> **TRY IT**
Restate word for word the lines between the start of the material and the line with "normalizing flow, which", keeping both of those ends and none of the pictures.
----- DATA SHOWN -----
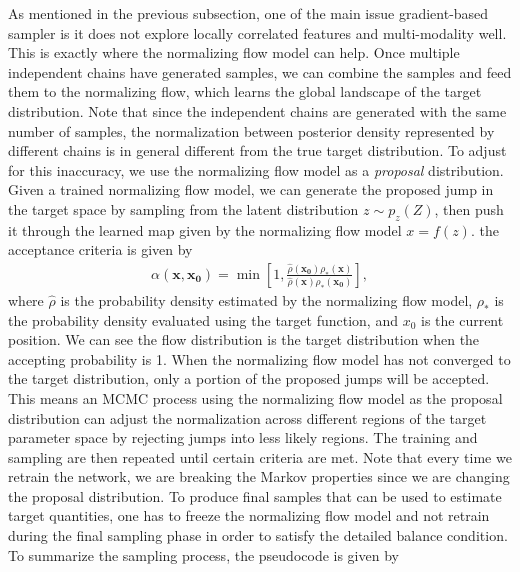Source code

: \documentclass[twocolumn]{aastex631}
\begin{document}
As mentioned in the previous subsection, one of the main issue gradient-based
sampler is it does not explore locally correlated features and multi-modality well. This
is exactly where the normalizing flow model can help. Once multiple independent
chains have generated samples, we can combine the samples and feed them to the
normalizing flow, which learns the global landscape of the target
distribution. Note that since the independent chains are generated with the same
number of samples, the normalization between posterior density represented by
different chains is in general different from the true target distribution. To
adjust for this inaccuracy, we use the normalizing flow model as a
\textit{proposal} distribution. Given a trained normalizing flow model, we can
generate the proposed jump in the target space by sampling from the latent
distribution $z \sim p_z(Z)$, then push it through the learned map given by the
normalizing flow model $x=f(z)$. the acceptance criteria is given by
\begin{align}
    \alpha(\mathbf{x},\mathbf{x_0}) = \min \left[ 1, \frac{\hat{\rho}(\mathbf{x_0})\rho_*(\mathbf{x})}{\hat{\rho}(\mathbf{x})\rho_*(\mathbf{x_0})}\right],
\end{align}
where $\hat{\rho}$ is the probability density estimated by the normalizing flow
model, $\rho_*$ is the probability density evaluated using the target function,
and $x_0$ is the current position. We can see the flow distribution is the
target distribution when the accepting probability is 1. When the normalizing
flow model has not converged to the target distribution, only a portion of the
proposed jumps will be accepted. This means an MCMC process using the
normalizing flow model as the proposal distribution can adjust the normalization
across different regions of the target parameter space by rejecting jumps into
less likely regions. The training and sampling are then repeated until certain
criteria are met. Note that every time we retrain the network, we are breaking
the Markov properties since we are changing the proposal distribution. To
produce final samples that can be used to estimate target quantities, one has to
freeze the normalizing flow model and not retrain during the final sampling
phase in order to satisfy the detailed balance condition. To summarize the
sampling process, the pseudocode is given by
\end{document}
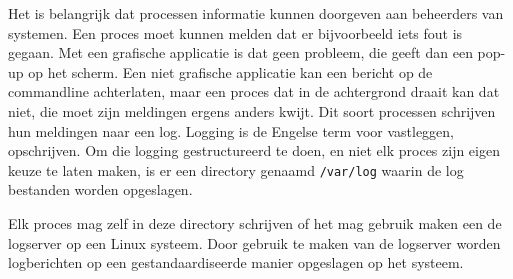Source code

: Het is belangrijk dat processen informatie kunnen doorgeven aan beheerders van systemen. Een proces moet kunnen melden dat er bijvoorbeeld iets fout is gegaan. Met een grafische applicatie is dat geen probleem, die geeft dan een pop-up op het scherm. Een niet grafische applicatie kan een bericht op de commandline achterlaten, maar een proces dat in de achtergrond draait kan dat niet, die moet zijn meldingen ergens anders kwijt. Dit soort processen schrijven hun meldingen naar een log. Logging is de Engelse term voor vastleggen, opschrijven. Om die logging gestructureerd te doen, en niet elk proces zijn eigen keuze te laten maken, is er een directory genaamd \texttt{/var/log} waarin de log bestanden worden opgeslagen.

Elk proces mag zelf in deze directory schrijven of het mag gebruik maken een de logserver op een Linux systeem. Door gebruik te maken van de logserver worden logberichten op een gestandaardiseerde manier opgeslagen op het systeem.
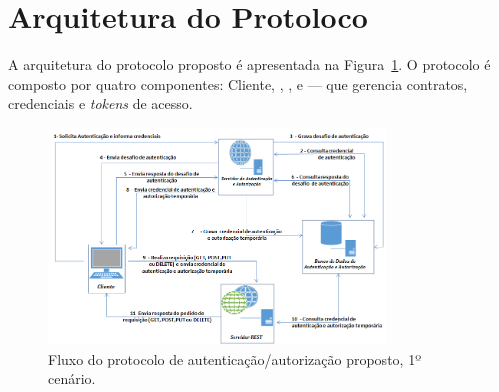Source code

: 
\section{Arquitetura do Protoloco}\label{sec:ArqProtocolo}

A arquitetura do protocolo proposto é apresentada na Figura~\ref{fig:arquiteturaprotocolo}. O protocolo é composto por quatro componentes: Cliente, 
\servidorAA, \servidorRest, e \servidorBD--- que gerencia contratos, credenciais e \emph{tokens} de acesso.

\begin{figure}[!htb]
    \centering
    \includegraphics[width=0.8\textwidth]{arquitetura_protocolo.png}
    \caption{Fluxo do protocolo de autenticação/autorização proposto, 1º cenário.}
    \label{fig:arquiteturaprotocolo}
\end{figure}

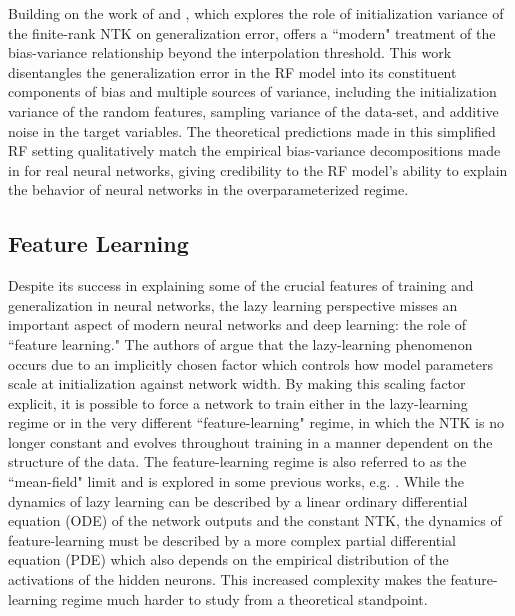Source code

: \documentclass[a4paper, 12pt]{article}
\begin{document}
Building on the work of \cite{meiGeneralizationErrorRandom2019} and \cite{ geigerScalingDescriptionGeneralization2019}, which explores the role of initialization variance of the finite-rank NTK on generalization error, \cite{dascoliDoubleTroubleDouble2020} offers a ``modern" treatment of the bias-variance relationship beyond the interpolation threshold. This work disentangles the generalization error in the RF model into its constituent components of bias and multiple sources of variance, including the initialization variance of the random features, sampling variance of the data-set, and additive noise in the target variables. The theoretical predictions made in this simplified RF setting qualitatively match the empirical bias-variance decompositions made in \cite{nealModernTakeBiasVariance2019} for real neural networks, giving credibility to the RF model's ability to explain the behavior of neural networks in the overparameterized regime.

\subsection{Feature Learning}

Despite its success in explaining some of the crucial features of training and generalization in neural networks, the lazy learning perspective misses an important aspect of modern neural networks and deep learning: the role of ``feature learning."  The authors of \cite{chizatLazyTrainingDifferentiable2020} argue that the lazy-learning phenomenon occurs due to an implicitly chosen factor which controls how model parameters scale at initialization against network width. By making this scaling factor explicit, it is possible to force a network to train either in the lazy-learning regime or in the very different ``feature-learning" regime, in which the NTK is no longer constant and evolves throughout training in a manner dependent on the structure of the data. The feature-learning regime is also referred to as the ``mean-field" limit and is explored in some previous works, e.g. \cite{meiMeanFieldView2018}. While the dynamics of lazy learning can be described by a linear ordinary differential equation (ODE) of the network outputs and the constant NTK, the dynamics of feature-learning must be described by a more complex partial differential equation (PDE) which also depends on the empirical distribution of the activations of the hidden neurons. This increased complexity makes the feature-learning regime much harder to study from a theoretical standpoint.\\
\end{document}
-----
> **RESULT**
Source code

: \documentclass[twocolumn]{aastex631}
\begin{document}
As mentioned in the previous subsection, one of the main issue gradient-based
sampler is it does not explore locally correlated features and multi-modality well. This
is exactly where the normalizing flow model can help. Once multiple independent
chains have generated samples, we can combine the samples and feed them to the
normalizing flow, which learns the global landscape of the target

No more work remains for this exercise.